**Records from a dataset**
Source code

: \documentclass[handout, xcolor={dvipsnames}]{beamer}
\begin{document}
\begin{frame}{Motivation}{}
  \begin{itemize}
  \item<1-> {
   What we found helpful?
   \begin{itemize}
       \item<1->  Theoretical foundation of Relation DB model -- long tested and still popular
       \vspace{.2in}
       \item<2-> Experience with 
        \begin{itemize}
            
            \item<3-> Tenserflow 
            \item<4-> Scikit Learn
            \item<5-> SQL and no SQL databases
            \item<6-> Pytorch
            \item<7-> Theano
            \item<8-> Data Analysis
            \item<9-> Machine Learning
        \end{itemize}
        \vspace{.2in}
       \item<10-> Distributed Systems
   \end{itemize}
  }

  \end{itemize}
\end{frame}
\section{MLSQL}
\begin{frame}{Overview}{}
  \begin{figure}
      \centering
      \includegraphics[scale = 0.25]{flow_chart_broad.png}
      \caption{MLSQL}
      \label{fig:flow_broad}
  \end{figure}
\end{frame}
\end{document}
---
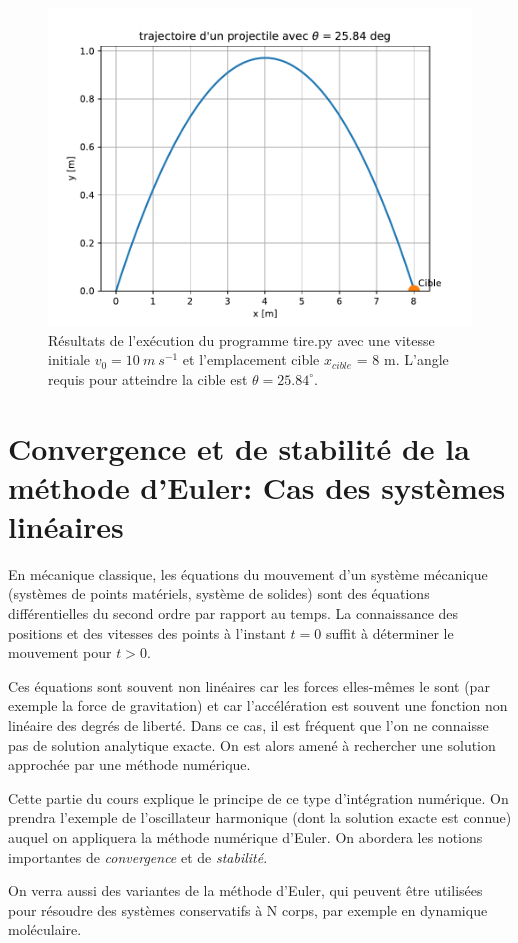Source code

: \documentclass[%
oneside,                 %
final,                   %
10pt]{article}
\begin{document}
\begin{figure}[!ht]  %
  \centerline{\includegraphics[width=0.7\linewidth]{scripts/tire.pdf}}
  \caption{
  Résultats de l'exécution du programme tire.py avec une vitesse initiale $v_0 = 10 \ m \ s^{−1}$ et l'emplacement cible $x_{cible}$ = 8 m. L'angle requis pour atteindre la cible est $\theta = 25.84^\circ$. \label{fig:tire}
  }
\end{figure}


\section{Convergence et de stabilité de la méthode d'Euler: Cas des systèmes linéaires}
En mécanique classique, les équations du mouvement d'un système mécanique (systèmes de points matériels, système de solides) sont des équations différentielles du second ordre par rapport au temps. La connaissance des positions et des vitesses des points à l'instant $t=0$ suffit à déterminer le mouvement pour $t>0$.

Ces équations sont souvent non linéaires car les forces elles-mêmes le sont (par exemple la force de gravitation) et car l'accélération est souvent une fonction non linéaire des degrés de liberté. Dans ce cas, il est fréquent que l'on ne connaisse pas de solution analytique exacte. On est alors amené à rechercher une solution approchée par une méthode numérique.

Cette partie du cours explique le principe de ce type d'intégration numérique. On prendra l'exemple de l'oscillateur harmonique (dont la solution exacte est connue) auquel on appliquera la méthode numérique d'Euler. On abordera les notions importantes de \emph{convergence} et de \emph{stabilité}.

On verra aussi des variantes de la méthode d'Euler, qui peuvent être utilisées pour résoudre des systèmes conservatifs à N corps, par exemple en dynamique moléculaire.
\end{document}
---
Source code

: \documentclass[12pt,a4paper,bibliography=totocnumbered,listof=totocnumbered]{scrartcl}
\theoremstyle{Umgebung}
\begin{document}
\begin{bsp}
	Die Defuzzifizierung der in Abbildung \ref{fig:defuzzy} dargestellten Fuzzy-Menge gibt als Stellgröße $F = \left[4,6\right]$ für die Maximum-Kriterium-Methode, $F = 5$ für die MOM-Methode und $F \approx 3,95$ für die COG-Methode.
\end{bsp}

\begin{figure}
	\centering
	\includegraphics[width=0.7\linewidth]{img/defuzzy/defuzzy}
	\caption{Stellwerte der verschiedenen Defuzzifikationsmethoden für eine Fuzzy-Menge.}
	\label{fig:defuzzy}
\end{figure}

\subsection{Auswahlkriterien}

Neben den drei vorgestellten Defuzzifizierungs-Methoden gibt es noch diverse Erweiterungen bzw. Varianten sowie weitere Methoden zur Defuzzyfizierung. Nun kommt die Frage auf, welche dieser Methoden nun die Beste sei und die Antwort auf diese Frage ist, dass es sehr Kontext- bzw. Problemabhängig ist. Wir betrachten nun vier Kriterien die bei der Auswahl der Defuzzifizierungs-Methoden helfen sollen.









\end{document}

**TASK STATEMENT**
When a line in the records above contains the word "tire", copy it.

**ANSWER TO THIS PROBLEM**
  \centerline{\includegraphics[width=0.7\linewidth]{scripts/tire.pdf}}
  Résultats de l'exécution du programme tire.py avec une vitesse initiale $v_0 = 10 \ m \ s^{−1}$ et l'emplacement cible $x_{cible}$ = 8 m. L'angle requis pour atteindre la cible est $\theta = 25.84^\circ$. \label{fig:tire}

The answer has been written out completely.